Не следует выпускать из внимания то обстоятельство, что именно в эти годы в России, как и вообще в Европе [31, 178-182], начинает пускать свои корни позитивизм, в дальнейшем нашедший своё выражение в том числе и в дореволюционной церковной историографии этого периода, а именно в работах Е.Е.Голубинского, В.О.Ключевского и А.В.Карташева, судьбы которых имели некоторое сходство. Первый из них после смерти митрополита Макария (Булгакова) за свои методы и выводы был подвергнут в церковной среде жесточайшей критике. Подобным же образом складывалась деятельность в Московской академии и у В.О.Ключевского, о котором нередко забывают, что он был не только гражданским, но и церковным историком. Учёный весьма почитался студентами московских духовных школ [32, 209], но, несмотря на это, также был уволен из академии [33, 23-29]. А.В.Карташев, не стал исключением и разделил судьбы своих предшественников [2, 33]. Большинство работ последнего получили свою наибольшую известность и признание только в период эмиграции учёного. Именно благодаря этим исследователям так называемый «критический метод» в научной церковной среде стал нормой. Влияние позитивизма тесно пересекалось с славянофильскими настроениями, нашедшими благодатную почву в церковной среде. В итоге в русском церковном научно-педагогическом сообществе царила своеобразная и по-своему неповторимая атмосфера.

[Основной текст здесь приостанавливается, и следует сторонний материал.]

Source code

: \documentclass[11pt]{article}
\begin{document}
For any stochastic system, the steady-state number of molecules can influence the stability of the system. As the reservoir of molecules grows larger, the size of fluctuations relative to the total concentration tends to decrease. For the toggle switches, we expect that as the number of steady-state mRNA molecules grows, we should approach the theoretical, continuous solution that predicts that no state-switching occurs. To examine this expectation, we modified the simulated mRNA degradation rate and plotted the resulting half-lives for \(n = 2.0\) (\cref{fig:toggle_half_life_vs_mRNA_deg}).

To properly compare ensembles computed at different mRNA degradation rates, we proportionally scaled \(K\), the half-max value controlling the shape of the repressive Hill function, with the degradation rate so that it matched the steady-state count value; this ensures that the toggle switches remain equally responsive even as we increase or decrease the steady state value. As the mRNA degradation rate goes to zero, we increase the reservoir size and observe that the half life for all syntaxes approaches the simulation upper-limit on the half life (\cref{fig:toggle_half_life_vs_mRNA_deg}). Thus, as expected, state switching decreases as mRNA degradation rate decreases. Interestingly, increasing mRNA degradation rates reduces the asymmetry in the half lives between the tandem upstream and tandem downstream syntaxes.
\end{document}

Эпоха великих реформ Александра II охватила все стороны жизни российского государства. Серьёзные изменения, произошедшие тогда и в высшем духовном образовании (1869 г.), хотя в области церковно-научной они принесли свои положительные плоды, однако не всеми церковными деятелями были оценены по достоинству. Так, например, историк русского богословия прот. Георгий Флоровский не очень одобрительно отзывался о предпринимавшихся в тот период усилиях в области академического образования. Он был убеждён, что в 60-е гг. ХIХ в. «больше заботились о сближении с «миром»», а сама реформа «была разработана в духе того неопределённого гуманизма, каким окрашены и другие «великие реформы» тех лет» [9, 363-365].

46

Вестник № 3

Зачинателем этих преобразований, поставивших историю русской церкви на одно из самых высоких мест в духовном образовании, помимо протоиерея А.Горского может считаться и митрополит Макарий (Булгаков). Ещё в бытность своего преподавания в Петербургской духовной академии, он задумал и начал осуществлять труд, призванный максимально полно описать историю русской церкви. Поздний биограф митрополита особо отмечал, что для истории русской церкви сочинение Макария имеет такое же значение, что и труд С.М.Соловьёва [34, 34]. Маститому церковному историку удалось привлечь к написанию своего исследования максимальное для его времени число источников. К тому же Макарий смог представить и обосновать процесс распространения и утверждения христианства у восточных славян как органическое продолжение общеевропейской религиозной жизни. Это очень сильно отличало труд митрополита от работ его предшественников, в которых связь русского православия с Византией была по большей части «механической». Заимствовав у Филарета Гумилевского и Платона Левшина предложенную ими периодизацию истории Русской Церкви, Макарий пошёл дальше, обогатив своё сочинение параграфами, содержавшими историографические и источниковедческие замечания.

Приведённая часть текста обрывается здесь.